» **TO DO**
Pull every line containing "können" from the listing.

» **RECORD EXTRACTS**
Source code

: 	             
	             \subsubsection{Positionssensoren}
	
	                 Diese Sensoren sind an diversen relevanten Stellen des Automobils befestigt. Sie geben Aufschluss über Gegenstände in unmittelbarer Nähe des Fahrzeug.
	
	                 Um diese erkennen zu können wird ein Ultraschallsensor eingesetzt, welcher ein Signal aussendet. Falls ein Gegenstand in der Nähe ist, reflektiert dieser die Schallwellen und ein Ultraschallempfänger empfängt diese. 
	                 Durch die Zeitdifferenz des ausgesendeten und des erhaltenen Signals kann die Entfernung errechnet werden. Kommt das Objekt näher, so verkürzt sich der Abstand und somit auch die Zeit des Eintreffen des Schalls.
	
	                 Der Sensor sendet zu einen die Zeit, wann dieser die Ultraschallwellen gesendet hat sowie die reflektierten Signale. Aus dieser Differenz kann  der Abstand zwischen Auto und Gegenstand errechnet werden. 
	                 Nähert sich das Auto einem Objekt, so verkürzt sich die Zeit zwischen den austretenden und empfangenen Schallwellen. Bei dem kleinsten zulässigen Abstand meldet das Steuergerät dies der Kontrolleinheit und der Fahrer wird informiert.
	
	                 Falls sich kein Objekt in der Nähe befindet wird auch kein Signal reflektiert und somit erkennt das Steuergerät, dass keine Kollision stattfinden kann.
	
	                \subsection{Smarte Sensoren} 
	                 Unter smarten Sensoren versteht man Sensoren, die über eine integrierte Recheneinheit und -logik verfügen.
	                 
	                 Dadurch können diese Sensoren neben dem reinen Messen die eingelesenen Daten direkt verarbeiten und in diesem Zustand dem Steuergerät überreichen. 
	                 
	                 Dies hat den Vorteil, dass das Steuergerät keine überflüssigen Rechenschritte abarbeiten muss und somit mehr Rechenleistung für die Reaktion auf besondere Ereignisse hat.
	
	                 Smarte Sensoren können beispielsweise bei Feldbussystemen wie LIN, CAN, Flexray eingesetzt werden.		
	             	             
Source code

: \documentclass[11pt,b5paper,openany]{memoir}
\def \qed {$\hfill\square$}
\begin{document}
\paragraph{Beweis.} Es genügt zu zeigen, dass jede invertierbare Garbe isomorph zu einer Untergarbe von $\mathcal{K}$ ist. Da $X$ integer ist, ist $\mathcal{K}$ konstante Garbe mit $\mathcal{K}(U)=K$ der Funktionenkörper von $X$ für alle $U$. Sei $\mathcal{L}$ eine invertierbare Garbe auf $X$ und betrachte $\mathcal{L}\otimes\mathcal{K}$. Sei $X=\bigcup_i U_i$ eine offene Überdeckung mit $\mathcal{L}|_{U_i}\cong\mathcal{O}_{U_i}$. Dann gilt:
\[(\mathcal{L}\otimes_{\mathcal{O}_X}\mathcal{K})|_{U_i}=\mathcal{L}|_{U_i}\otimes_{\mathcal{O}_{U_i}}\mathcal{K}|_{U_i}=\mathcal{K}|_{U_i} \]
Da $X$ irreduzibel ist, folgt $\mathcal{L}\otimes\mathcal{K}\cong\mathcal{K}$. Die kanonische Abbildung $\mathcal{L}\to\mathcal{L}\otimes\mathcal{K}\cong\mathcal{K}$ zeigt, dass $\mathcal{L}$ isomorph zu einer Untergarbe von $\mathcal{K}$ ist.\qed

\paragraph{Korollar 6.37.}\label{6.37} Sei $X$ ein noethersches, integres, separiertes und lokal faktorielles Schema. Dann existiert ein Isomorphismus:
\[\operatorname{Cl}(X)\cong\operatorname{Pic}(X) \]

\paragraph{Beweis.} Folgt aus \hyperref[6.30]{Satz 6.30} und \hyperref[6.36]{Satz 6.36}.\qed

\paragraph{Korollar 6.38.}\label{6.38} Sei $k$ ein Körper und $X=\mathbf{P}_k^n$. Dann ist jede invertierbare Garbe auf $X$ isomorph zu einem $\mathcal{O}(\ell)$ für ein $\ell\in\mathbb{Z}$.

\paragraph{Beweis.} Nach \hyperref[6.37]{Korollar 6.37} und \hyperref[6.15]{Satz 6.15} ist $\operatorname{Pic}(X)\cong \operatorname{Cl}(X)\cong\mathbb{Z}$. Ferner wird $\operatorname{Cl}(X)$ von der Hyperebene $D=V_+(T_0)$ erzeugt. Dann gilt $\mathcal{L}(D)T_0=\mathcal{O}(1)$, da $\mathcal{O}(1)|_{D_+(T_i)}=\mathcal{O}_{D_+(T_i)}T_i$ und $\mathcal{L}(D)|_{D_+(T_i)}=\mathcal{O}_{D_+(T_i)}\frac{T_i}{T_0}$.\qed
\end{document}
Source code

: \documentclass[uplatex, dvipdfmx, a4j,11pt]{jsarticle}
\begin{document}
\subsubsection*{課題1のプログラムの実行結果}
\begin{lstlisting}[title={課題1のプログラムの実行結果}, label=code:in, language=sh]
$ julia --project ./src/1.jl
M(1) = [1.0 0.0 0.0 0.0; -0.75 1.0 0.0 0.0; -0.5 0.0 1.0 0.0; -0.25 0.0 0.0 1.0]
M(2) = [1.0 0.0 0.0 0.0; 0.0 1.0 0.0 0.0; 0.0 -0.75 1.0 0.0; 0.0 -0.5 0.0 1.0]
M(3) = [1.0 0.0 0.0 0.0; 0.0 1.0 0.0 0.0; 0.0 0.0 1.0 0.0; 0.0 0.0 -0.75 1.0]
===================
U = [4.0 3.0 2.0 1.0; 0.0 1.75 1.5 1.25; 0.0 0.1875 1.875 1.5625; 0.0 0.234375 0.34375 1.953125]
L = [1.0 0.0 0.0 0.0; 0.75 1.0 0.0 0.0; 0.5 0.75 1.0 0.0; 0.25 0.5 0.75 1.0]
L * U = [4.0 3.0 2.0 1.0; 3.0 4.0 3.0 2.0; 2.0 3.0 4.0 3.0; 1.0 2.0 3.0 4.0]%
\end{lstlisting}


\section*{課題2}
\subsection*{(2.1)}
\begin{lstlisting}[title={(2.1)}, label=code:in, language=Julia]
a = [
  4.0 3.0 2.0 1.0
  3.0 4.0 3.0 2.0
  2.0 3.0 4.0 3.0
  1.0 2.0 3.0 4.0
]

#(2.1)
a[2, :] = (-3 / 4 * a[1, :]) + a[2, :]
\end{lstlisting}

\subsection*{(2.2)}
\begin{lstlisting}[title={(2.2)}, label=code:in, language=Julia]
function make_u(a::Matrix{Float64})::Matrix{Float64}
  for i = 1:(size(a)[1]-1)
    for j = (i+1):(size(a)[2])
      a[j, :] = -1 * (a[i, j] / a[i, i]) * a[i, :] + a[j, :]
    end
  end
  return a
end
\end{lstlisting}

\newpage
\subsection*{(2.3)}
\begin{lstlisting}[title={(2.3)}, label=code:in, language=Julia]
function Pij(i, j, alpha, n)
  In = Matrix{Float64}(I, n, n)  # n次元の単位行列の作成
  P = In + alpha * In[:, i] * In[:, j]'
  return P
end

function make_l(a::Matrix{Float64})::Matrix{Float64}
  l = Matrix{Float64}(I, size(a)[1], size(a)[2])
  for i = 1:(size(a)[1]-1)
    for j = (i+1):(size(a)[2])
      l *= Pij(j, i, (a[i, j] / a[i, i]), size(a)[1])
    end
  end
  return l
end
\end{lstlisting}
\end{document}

» **EXERCISE RESPONSE**
	                 Um diese erkennen zu können wird ein Ultraschallsensor eingesetzt, welcher ein Signal aussendet. Falls ein Gegenstand in der Nähe ist, reflektiert dieser die Schallwellen und ein Ultraschallempfänger empfängt diese. 
	                 Dadurch können diese Sensoren neben dem reinen Messen die eingelesenen Daten direkt verarbeiten und in diesem Zustand dem Steuergerät überreichen. 
	                 Smarte Sensoren können beispielsweise bei Feldbussystemen wie LIN, CAN, Flexray eingesetzt werden.		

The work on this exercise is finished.